暦どおりの「雨水」

「春の嵐」は、季節の変わり目のいつもの気象現象である。
それを、24節季では、「雨水」と書く。

今年は、19日がその日であった。

わたしが暮らす横浜も、みごとな春の嵐ではあったが、雷鳴が轟くことはなかった。
こないだの大雪で轟いたのは、かなり珍しい現象であったと、ネットの気象予報士が言っていた。

地上でなにがあろうが、まったくお構いなしに自然現象というものは、物理法則に基づいて生じるから、今度は人間が勝手にそこに「神」を感じるのもまた自然なのである。

いまはいわなくなった、「ミュータント」だけど、『続・猿の惑星』で核戦争の放射線を原因とする、奇形となって生き残った人間たちが、会堂に集合して祈りを捧げる対象が、核ミサイルであったので、変だなとおもったものだ。

このとき、超未来なのに、パイプオルガンの宗教曲が鳴り響く。
あたかも、西ドイツの「ポスト・モダン建築」のような、装飾のないあっさりとしていて丸味のある会堂のつくりが、妙にプロテスタント的なのに、流れる音楽がカソリックを思わせたのも、「さすが」だったのである。

そうして、皆で、ご本尊たるミサイルの「お姿」を拝んでいるのは、妙に日本的でもあった。

旧約聖書で、偶像崇拝の禁止を強調しているのに、キリスト教は十字架のイエス像とマリアの肖像を拝むことになったけど、これを完全否定したムハンマドに従って、幾何学模様をもってモスクの装飾とした。

ついでに、アラビア文字の書道も発達して、文字を美術化した。
あちらにも、楷書、行書、草書に匹敵する書法がある。

教養教育を一切受けないで成長する、現代の我われは、そんなわけで、行書も草書も読めないので書けない。

江戸時代の大福帳さえ、何が書いてあるのか?

そうかんがえると、「平等主義」の不平等が、人間社会を不幸にしている。
みんなで平等に、教養を得ることなく一生を終えるのである。

また、驚くことに、そんな無教養な大多数が子息を大学に進学させれば教養人になるという、思い込みをしている「まさか」がある。

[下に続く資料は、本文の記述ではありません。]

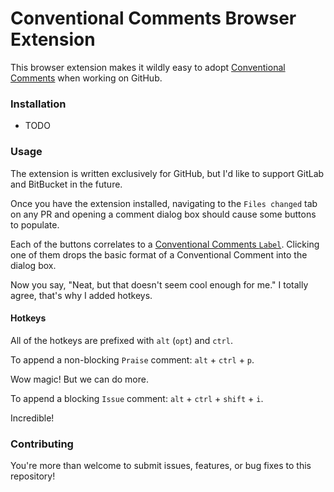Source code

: # Conventional Comments Browser Extension

This browser extension makes it wildly easy to adopt [Conventional Comments][cc] when working on GitHub.

### Installation

* TODO

### Usage

The extension is written exclusively for GitHub, but I'd like to support GitLab and BitBucket in the future.

Once you have the extension installed, navigating to the `Files changed` tab on any PR and opening a comment dialog box should cause some buttons to populate.

Each of the buttons correlates to a [Conventional Comments `Label`][cc_labels]. Clicking one of them drops the basic format of a Conventional Comment into the dialog box.

Now you say, "Neat, but that doesn't seem cool enough for me." I totally agree, that's why I added hotkeys.

#### Hotkeys

All of the hotkeys are prefixed with `alt` (`opt`) and `ctrl`.

To append a non-blocking `Praise` comment: `alt` + `ctrl` + `p`.

Wow magic! But we can do more.

To append a blocking `Issue` comment: `alt` + `ctrl` + `shift` + `i`.

Incredible!

### Contributing

You're more than welcome to submit issues, features, or bug fixes to this repository!

[cc]: https://conventionalcomments.org/
[cc_labels]: https://conventionalcomments.org/#labels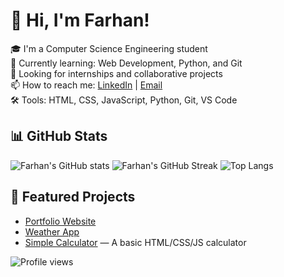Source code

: # 👋 Hi, I'm Farhan!

🎓 I'm a Computer Science Engineering student  
🌱 Currently learning: Web Development, Python, and Git  
💼 Looking for internships and collaborative projects  
📫 How to reach me: [LinkedIn](https://www.linkedin.com/in/farhan-ahmed-6718bb28a/) | [Email](mohammed17farhan@gmail.com)  
🛠️ Tools: HTML, CSS, JavaScript, Python, Git, VS Code

## 📊 GitHub Stats
![Farhan's GitHub stats](https://github-readme-stats.vercel.app/api?username=Farhann7&show_icons=true&theme=radical)
![Farhan's GitHub Streak](https://github-readme-streak-stats.herokuapp.com/?user=Farhann7&theme=radical)
![Top Langs](https://github-readme-stats.vercel.app/api/top-langs/?username=Farhann7&layout=compact&theme=radical)

## 🚀 Featured Projects
- [Portfolio Website](https://github.com/Farhann7/portfolio-site)
- [Weather App](https://github.com/Farhann7/weather-app)
- [Simple Calculator](https://github.com/Farhann7/calculator) — A basic HTML/CSS/JS calculator

![Profile views](https://komarev.com/ghpvc/?username=Farhann7&color=blue)

<!--
**Farhann7/Farhann7** is a ✨ _special_ ✨ repository because its `README.md` (this file) appears on your GitHub profile.

Here are some ideas to get you started:

- 🔭 I’m currently working on ...
- 🌱 I’m currently learning ...
- 👯 I’m looking to collaborate on ...
- 🤔 I’m looking for help with ...
- 💬 Ask me about ...
- 📫 How to reach me: ...
- 😄 Pronouns: ...
- ⚡ Fun fact: ...
-->
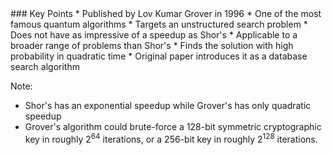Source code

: <section data-markdown>
### Key Points
* Published by Lov Kumar Grover in 1996
* One of the most famous quantum algorithms
* Targets an unstructured search problem
* Does not have as impressive of a speedup as Shor's
* Applicable to a broader range of problems than Shor's
* Finds the solution with high probability in quadratic time
* Original paper introduces it as a database search algorithm

Note:
* Shor's has an exponential speedup while Grover's has only quadratic speedup
* Grover's algorithm could brute-force a 128-bit symmetric cryptographic key in roughly $2^64$ iterations, or a 256-bit key in roughly $2^128$ iterations. 
</section>
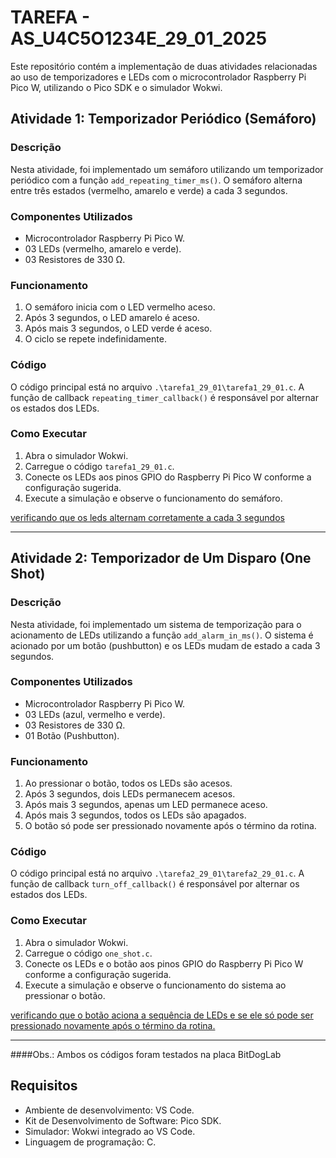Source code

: # TAREFA - AS_U4C5O1234E_29_01_2025

Este repositório contém a implementação de duas atividades relacionadas ao uso de temporizadores e LEDs com o microcontrolador Raspberry Pi Pico W, utilizando o Pico SDK e o simulador Wokwi.

## Atividade 1: Temporizador Periódico (Semáforo)

### Descrição
Nesta atividade, foi implementado um semáforo utilizando um temporizador periódico com a função `add_repeating_timer_ms()`. O semáforo alterna entre três estados (vermelho, amarelo e verde) a cada 3 segundos.

### Componentes Utilizados
- Microcontrolador Raspberry Pi Pico W.
- 03 LEDs (vermelho, amarelo e verde).
- 03 Resistores de 330 Ω.

### Funcionamento
1. O semáforo inicia com o LED vermelho aceso.
2. Após 3 segundos, o LED amarelo é aceso.
3. Após mais 3 segundos, o LED verde é aceso.
4. O ciclo se repete indefinidamente.

### Código
O código principal está no arquivo `.\tarefa1_29_01\tarefa1_29_01.c`. A função de callback `repeating_timer_callback()` é responsável por alternar os estados dos LEDs.

### Como Executar
1. Abra o simulador Wokwi.
2. Carregue o código `tarefa1_29_01.c`.
3. Conecte os LEDs aos pinos GPIO do Raspberry Pi Pico W conforme a configuração sugerida.
4. Execute a simulação e observe o funcionamento do semáforo.

[verificando que os leds alternam corretamente a cada 3 segundos](https://drive.google.com/file/d/1aNX68ON3uIO9iTQiY7dueCdGBBX9vmeJ/view?usp=sharing)

---

## Atividade 2: Temporizador de Um Disparo (One Shot)

### Descrição
Nesta atividade, foi implementado um sistema de temporização para o acionamento de LEDs utilizando a função `add_alarm_in_ms()`. O sistema é acionado por um botão (pushbutton) e os LEDs mudam de estado a cada 3 segundos.

### Componentes Utilizados
- Microcontrolador Raspberry Pi Pico W.
- 03 LEDs (azul, vermelho e verde).
- 03 Resistores de 330 Ω.
- 01 Botão (Pushbutton).

### Funcionamento
1. Ao pressionar o botão, todos os LEDs são acesos.
2. Após 3 segundos, dois LEDs permanecem acesos.
3. Após mais 3 segundos, apenas um LED permanece aceso.
4. Após mais 3 segundos, todos os LEDs são apagados.
5. O botão só pode ser pressionado novamente após o término da rotina.

### Código
O código principal está no arquivo `.\tarefa2_29_01\tarefa2_29_01.c`. A função de callback `turn_off_callback()` é responsável por alternar os estados dos LEDs.

### Como Executar
1. Abra o simulador Wokwi.
2. Carregue o código `one_shot.c`.
3. Conecte os LEDs e o botão aos pinos GPIO do Raspberry Pi Pico W conforme a configuração sugerida.
4. Execute a simulação e observe o funcionamento do sistema ao pressionar o botão.

[verificando que o botão aciona a sequência de LEDs e se ele só pode ser pressionado novamente após o término da rotina.](https://drive.google.com/file/d/14J2MAruIkmR0KNBOsao2nwHtLU6GLHho/view?usp=sharing)

---
####Obs.: Ambos os códigos foram testados na placa BitDogLab

## Requisitos
- Ambiente de desenvolvimento: VS Code.
- Kit de Desenvolvimento de Software: Pico SDK.
- Simulador: Wokwi integrado ao VS Code.
- Linguagem de programação: C.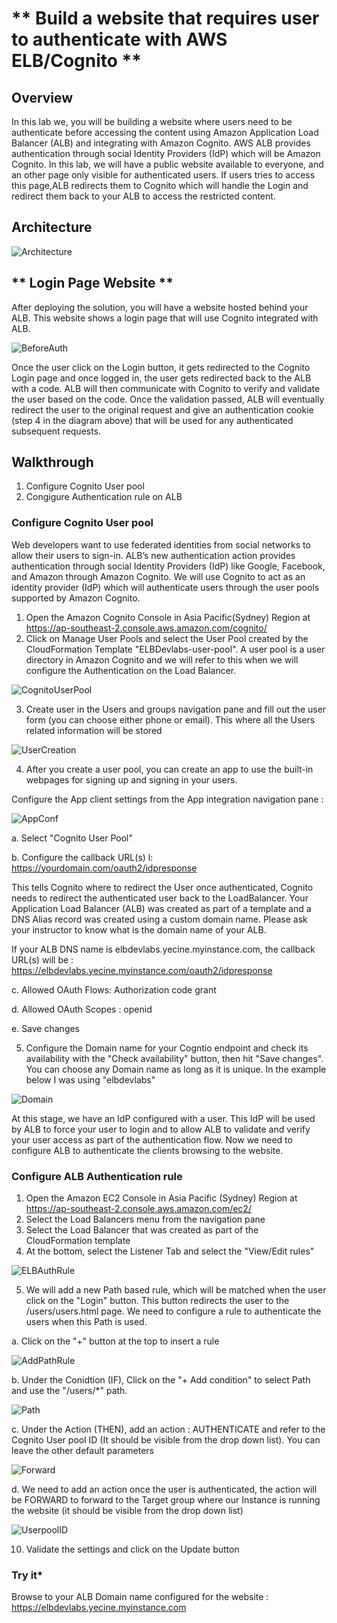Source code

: # ** Build a website that requires user to authenticate with AWS ELB/Cognito **

## **Overview**
In this lab we, you will be building a website where users need to be authenticate before accessing the content using Amazon Application Load Balancer (ALB)  and integrating with Amazon Cognito. AWS ALB provides authentication through social Identity Providers (IdP) which will be Amazon  Cognito. In this lab, we will have a public website available to everyone, and an other page only visible for authenticated users. If users tries to access this page,ALB redirects them to Cognito which will handle the Login and redirect them back to your ALB to access the restricted content. 


## **Architecture**
![Architecture](https://customsolutions.s3-ap-southeast-2.amazonaws.com/Yecine-Devlab/aws-security-week-cloudscale-authentication-advanced-authorization-with-amazon-cognito-amazon-cloud-directory-18-638.jpg)

## ** Login Page Website ** ##

After deploying the solution, you will have a website hosted behind your ALB. This website shows a login page that will use Cognito integrated with ALB. 

![BeforeAuth](https://customsolutions.s3-ap-southeast-2.amazonaws.com/Yecine-Devlab/Screen+Shot+2020-04-13+at+3.29.09+PM.png)

Once the user click on the Login button, it gets redirected to the Cognito Login page and once logged in, the user gets redirected back to the ALB with a code. ALB will then communicate with Cognito to verify and validate the user based on the code. Once the validation passed, ALB will eventually redirect the user to the original request and give an authentication cookie (step 4 in the diagram above) that will be used for any authenticated subsequent requests.

## **Walkthrough**
1. Configure Cognito User pool
2. Congigure Authentication rule on ALB

### **Configure Cognito User pool**

Web developers want to use federated identities from social networks to allow their users to sign-in. ALB’s new authentication action provides authentication through social Identity Providers (IdP) like Google, Facebook, and Amazon through Amazon Cognito.
We will use Cognito to act as an identity provider (IdP) which will authenticate users through the user pools supported by Amazon Cognito. 

1. Open the Amazon Cognito Console in Asia Pacific(Sydney) Region at https://ap-southeast-2.console.aws.amazon.com/cognito/
2. Click on Manage User Pools and select the User Pool created by the CloudFormation Template "ELBDevlabs-user-pool". A user pool is a user directory in Amazon Cognito and we will refer to this when we will configure the Authentication on the Load Balancer.

![CognitoUserPool](https://customsolutions.s3-ap-southeast-2.amazonaws.com/Yecine-Devlab/Screen+Shot+2020-02-24+at+3.12.11+PM.png)

3. Create user in the Users and groups navigation pane and fill out the user form (you can choose either phone or email). This where all the Users related information will be stored

![UserCreation](https://customsolutions.s3-ap-southeast-2.amazonaws.com/Yecine-Devlab/Screen+Shot+2020-02-24+at+3.17.25+PM.png)

4. After you create a user pool, you can create an app to use the built-in webpages for signing up and signing in your users.

Configure the App client settings from the App integration navigation pane :


![AppConf](https://customsolutions.s3-ap-southeast-2.amazonaws.com/Yecine-Devlab/Screen+Shot+2020-02-24+at+3.34.41+PM.png)

  a. Select "Cognito User Pool"
  
  b. Configure the callback URL(s) l: https://yourdomain.com/oauth2/idpresponse
  
This tells Cognito where to redirect the User once authenticated, Cognito needs to redirect the authenticated user back to the LoadBalancer. Your Application Load Balancer (ALB) was created as part of a template and a DNS Alias record was created using a custom domain name. Please ask your instructor to know what is the domain name of your ALB. 

If your ALB DNS name is elbdevlabs.yecine.myinstance.com, the callback URL(s) will be : https://elbdevlabs.yecine.myinstance.com/oauth2/idpresponse 
  
  c. Allowed  OAuth Flows: Authorization code grant
  
  d. Allowed OAuth Scopes : openid
  
  e. Save changes

5. Configure the Domain name for your Cogntio endpoint and check its availability with the "Check availability" button, then hit "Save changes". You can choose any Domain name as long as it is unique. In the example below I was using "elbdevlabs"

![Domain](https://customsolutions.s3-ap-southeast-2.amazonaws.com/Yecine-Devlab/Screen+Shot+2020-02-24+at+3.39.18+PM.png)

At this stage, we have an IdP configured with a user. This IdP will be used by ALB to force your user to login and to allow ALB to validate and verify your user access as part of the authentication flow. Now we need to configure ALB to authenticate the clients browsing to the website.


### **Configure ALB Authentication rule**

1. Open the Amazon EC2 Console in Asia Pacific (Sydney) Region at https://ap-southeast-2.console.aws.amazon.com/ec2/
2. Select the Load Balancers menu from the navigation pane
3. Select the Load Balancer that was created as part of the CloudFormation template 
4. At the bottom, select the Listener Tab and select the "View/Edit rules" 

![ELBAuthRule](https://customsolutions.s3-ap-southeast-2.amazonaws.com/Yecine-Devlab/Screen+Shot+2020-03-05+at+10.04.28+AM.png)


5. We will add a new Path based rule, which will be matched when the user click on the "Login" button. This button redirects the user to the /users/users.html page. We need to configure a rule to authenticate the users when this Path is used. 

  a. Click on the "+" button at the top to insert a rule 
  
  ![AddPathRule](https://customsolutions.s3-ap-southeast-2.amazonaws.com/Yecine-Devlab/Screen+Shot+2020-04-13+at+3.46.44+PM.png)
  
  b. Under the Conidtion (IF), Click on the "+ Add condition" to select Path and use the "/users/*" path. 
  
  ![Path](https://customsolutions.s3-ap-southeast-2.amazonaws.com/Yecine-Devlab/Screen+Shot+2020-04-13+at+5.57.29+PM.png)
  
  c. Under the Action (THEN), add an action : AUTHENTICATE and refer to the Cognito User pool ID (It should be visible from the drop down list). You can leave the other default parameters 
  
![Forward](https://customsolutions.s3-ap-southeast-2.amazonaws.com/Yecine-Devlab/Screen+Shot+2020-04-14+at+12.22.09+PM.png)
  
  d. We need to add an action once the user is authenticated, the action will be FORWARD to forward to the Target group where our Instance is running the website (it should be visible from the drop down list) 
  

 ![UserpoolID](https://customsolutions.s3-ap-southeast-2.amazonaws.com/Yecine-Devlab/Screen+Shot+2020-04-14+at+12.30.40+PM.png)



10. Validate the settings and click on the Update button


### **Try it***
Browse to your ALB Domain name configured for the website : https://elbdevlabs.yecine.myinstance.com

ここで「まさか」というのは、おそらくそんなこともかんがえないのは、親世代にほんとうに教養がないからで、ただの生涯所得を得るためだけの教育投資が唯一の理由になっているからだ。

それに、もうひとつの「まさか」とは、大学教員の無教養で、こちらはどうやら本気で、自分たちは教養人だと自負している節があるから、よほど深刻な病理がある。
その病理の巣窟が、「文系」で、無教養なまま卒業証書がもらえて、たとえば無教養で解ける国家総合職試験という難関をつくって、合格者のパラダイスを構築した。

国家総合職=高級官僚の採用なら、「国家観」とか、「歴史」や「古典」とかの人文的な教養が不可欠だろうが、そんな分野での設問は一切ない「編集」が試験問題に行われて、徹底的に「実利」だけの知識が問われるのである。

この意味で、中国の「科挙」をはるかに下回るレベルなのである。

それをまた、あろうことか「民間」でもやっているのは、どんな人材が欲しいのか?について、経営者が本気でかんがえていないからである。

こうして、社会全体で劣化が進行する。

雨風の合間をぬって、食料品を買いに出たけど、高級車で駐車場に乗り付ける無粋なひとたちは何者なのか?とおもうのは、その態度と行動に「品」がないからである。

季節の変わり目には、またいつも通りの「キ印」が、それなりに世間を驚かすから、あんまり人出の多い場所は避けた方がよさそうだ。